▶ Directions for this task
Beginning at the line that contains "Lorsqu'on lance une", reproduce the entries below exactly, ending with the line that contains "As the repository". Omit each picture.
▼
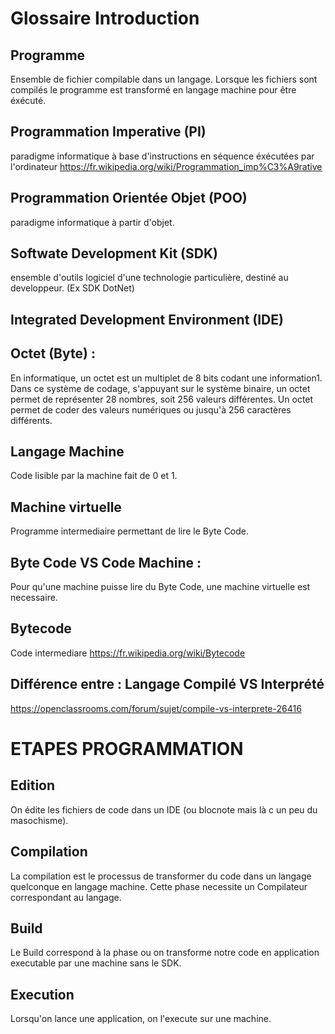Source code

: # Glossaire Introduction

## Programme
Ensemble de fichier compilable dans un langage. Lorsque les fichiers sont compilés le programme est transformé en langage machine pour être éxécuté.

## Programmation Imperative (PI)
paradigme informatique à base d'instructions en séquence éxécutées par l'ordinateur https://fr.wikipedia.org/wiki/Programmation_imp%C3%A9rative

## Programmation Orientée Objet (POO)
paradigme informatique à partir d'objet.

## Softwate Development Kit (SDK)
ensemble d'outils logiciel d'une technologie particulière, destiné au developpeur. (Ex SDK DotNet)

## Integrated Development Environment (IDE) 

## Octet (Byte) : 
En informatique, un octet est un multiplet de 8 bits codant une information1.
Dans ce système de codage, s'appuyant sur le système binaire, un octet permet de représenter 28 nombres, soit 256 valeurs différentes. 
Un octet permet de coder des valeurs numériques ou jusqu'à 256 caractères différents.

## Langage Machine 
Code lisible par la machine fait de 0 et 1.

## Machine virtuelle 
Programme intermediaire permettant de lire le Byte Code.

## Byte Code VS Code Machine :
Pour qu'une machine puisse lire du Byte Code, une machine virtuelle est necessaire.

## Bytecode 
Code intermediare https://fr.wikipedia.org/wiki/Bytecode

## Différence entre : Langage Compilé VS Interprété
https://openclassrooms.com/forum/sujet/compile-vs-interprete-26416

# ETAPES PROGRAMMATION
## Edition
On édite les fichiers de code dans un IDE (ou blocnote mais là c un peu du masochisme).

## Compilation
La compilation est le processus de transformer du code dans un langage quelconque en langage machine. Cette phase necessite un Compilateur correspondant au langage.

## Build
Le Build correspond à la phase ou on transforme notre code en application executable par une machine sans le SDK.

## Execution
Lorsqu'on lance une application, on l'execute sur une machine.
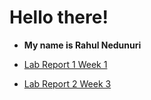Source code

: # **Hello there!**

- **My name is Rahul Nedunuri**

- [Lab Report 1 Week 1](https://rahulnedunuri.github.io/cse15l-lab-reports/lab-report-1-week-1.html)
- [Lab Report 2 Week 3](https://rahulnedunuri.github.io/cse15l-lab-reports/lab-report-2-week-3.html)

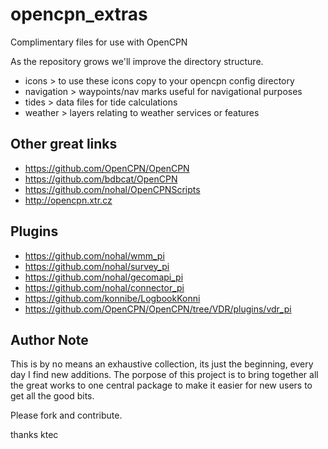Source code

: opencpn_extras
==============

Complimentary files for use with OpenCPN

As the repository grows we'll improve the directory structure. 

* icons > to use these icons copy to your opencpn config directory
* navigation > waypoints/nav marks useful for navigational purposes
* tides > data files for tide calculations
* weather > layers relating to weather services or features


Other great links
-----------------

- https://github.com/OpenCPN/OpenCPN
- https://github.com/bdbcat/OpenCPN
- https://github.com/nohal/OpenCPNScripts
- http://opencpn.xtr.cz

Plugins
-------

- https://github.com/nohal/wmm_pi
- https://github.com/nohal/survey_pi
- https://github.com/nohal/gecomapi_pi
- https://github.com/nohal/connector_pi
- https://github.com/konnibe/LogbookKonni
- https://github.com/OpenCPN/OpenCPN/tree/VDR/plugins/vdr_pi


Author Note 
-----------

This is by no means an exhaustive collection, its just the beginning, every day I find 
new additions. The porpose of this project is to bring together all the great works
to one central package to make it easier for new users to get all the good bits.

Please fork and contribute.

thanks
ktec
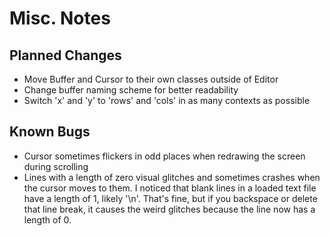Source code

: # Misc. Notes

## Planned Changes
* Move Buffer and Cursor to their own classes outside of Editor
* Change buffer naming scheme for better readability
* Switch 'x' and 'y' to 'rows' and 'cols' in as many contexts as possible

## Known Bugs
* Cursor sometimes flickers in odd places when redrawing the screen during scrolling
* Lines with a length of zero visual glitches and sometimes crashes when the cursor moves to them. I noticed that blank lines in a loaded text file have a length of 1, likely '\n'. That's fine, but if you backspace or delete that line break, it causes the weird glitches because the line now has a length of 0.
▲
▶ Your solution
Lorsqu'on lance une application, on l'execute sur une machine.
Source code

: # **Hello there!**

- **My name is Rahul Nedunuri**

- [Lab Report 1 Week 1](https://rahulnedunuri.github.io/cse15l-lab-reports/lab-report-1-week-1.html)
- [Lab Report 2 Week 3](https://rahulnedunuri.github.io/cse15l-lab-reports/lab-report-2-week-3.html)

Source code

: opencpn_extras
==============

Complimentary files for use with OpenCPN

As the repository grows we'll improve the directory structure. 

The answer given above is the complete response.